# Mysql - comparing and combining table rows



## markx (Dec 22, 2007)

Anyone in this corner of the internet au fait with mysql and PHP? You wouldn't need to know much to know more than I do but I'm sick of looking for the answer to this one...

I want to compare all the rows of a single mysql table, combine the totals of any duplicate rows into a single row (excluding the auto_increment column) and then delete the duplicates. Well, it's slightly more complicated than that but there's no point posting all the details if I'm talking to myself. :lol


----------



## MouseWithoutKeyboard (Oct 18, 2007)

It depends on what is the duplicated column is. Is it a username column? Are you comparing the WHOLE row and not a specific column? If you're comparing the whole row, you'd need to use CURSORS (you could do it set-based but it would be very costly in performance).

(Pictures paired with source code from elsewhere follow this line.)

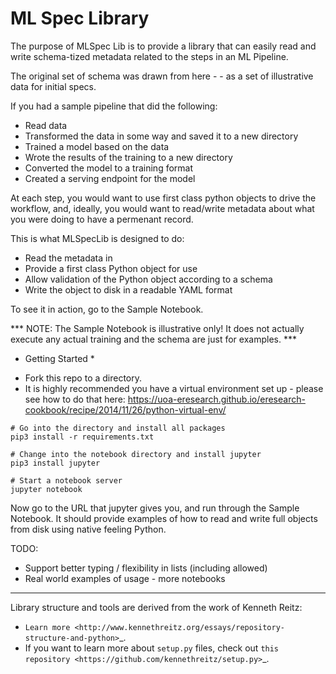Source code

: ML Spec Library
========================

The purpose of MLSpec Lib is to provide a library that can easily read and write schema-tized metadata related to the steps in an ML Pipeline.

The original set of schema was drawn from here - - as a set of illustrative data for initial specs.

If you had a sample pipeline that did the following:
- Read data
- Transformed the data in some way and saved it to a new directory
- Trained a model based on the data
- Wrote the results of the training to a new directory
- Converted the model to a training format
- Created a serving endpoint for the model

At each step, you would want to use first class python objects to drive the workflow, and, ideally, you would want to read/write
metadata about what you were doing to have a permenant record.

This is what MLSpecLib is designed to do:
- Read the metadata in
- Provide a first class Python object for use
- Allow validation of the Python object according to a schema
- Write the object to disk in a readable YAML format

To see it in action, go to the Sample Notebook.

*** NOTE: The Sample Notebook is illustrative only! It does not actually execute any actual training and the schema are just for examples. ***

* Getting Started *

- Fork this repo to a directory.
- It is highly recommended you have a virtual environment set up - please see how to do that here: https://uoa-eresearch.github.io/eresearch-cookbook/recipe/2014/11/26/python-virtual-env/
```
# Go into the directory and install all packages
pip3 install -r requirements.txt

# Change into the notebook directory and install jupyter
pip3 install jupyter

# Start a notebook server
jupyter notebook
```

Now go to the URL that jupyter gives you, and run through the Sample Notebook. It should provide examples of how to read and write full objects from disk using native feeling Python.

TODO:
- Support better typing / flexibility in lists (including allowed)
- Real world examples of usage - more notebooks




---------------------------
Library structure and tools are derived from the work of Kenneth Reitz:

- `Learn more <http://www.kennethreitz.org/essays/repository-structure-and-python>`_.
- If you want to learn more about ``setup.py`` files, check out `this repository <https://github.com/kennethreitz/setup.py>`_.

Infact, if you're comparing the WHOLE row, just do it server-side using PHP rather than at a DB level.

If it's just a column, you can do...(BACKUP your db before running the command)
DELETE table1 WHERE id IN (SELECT DISTINCT(username) FROM table1)

I think the query analyzer compiles the "DISTINCT" query into a "group by" query when it runs so you could use the group by clause as well (or a operator like =)


----------



## markx (Dec 22, 2007)

Lol, I must warn you that I only started messing around with Mysql last weekend. 

It's a table with an "id" (auto_increment, primary key), "product_name", "item_number", "price" (decimal) and "quantity". They're all NOT NULL except for "item_number". What I'm trying to work out is how to check for rows where the "product_name", "item_number" and "price" are the same and rows where "product_name" and "price" are the same. In other words, "widget, #1234, 10.00" should not be flagged as being a duplicate with "widget, 10.00". If a duplicate row is found I want to add the "quantity" values, update that value in the _other_ row and then delete the duplicate row.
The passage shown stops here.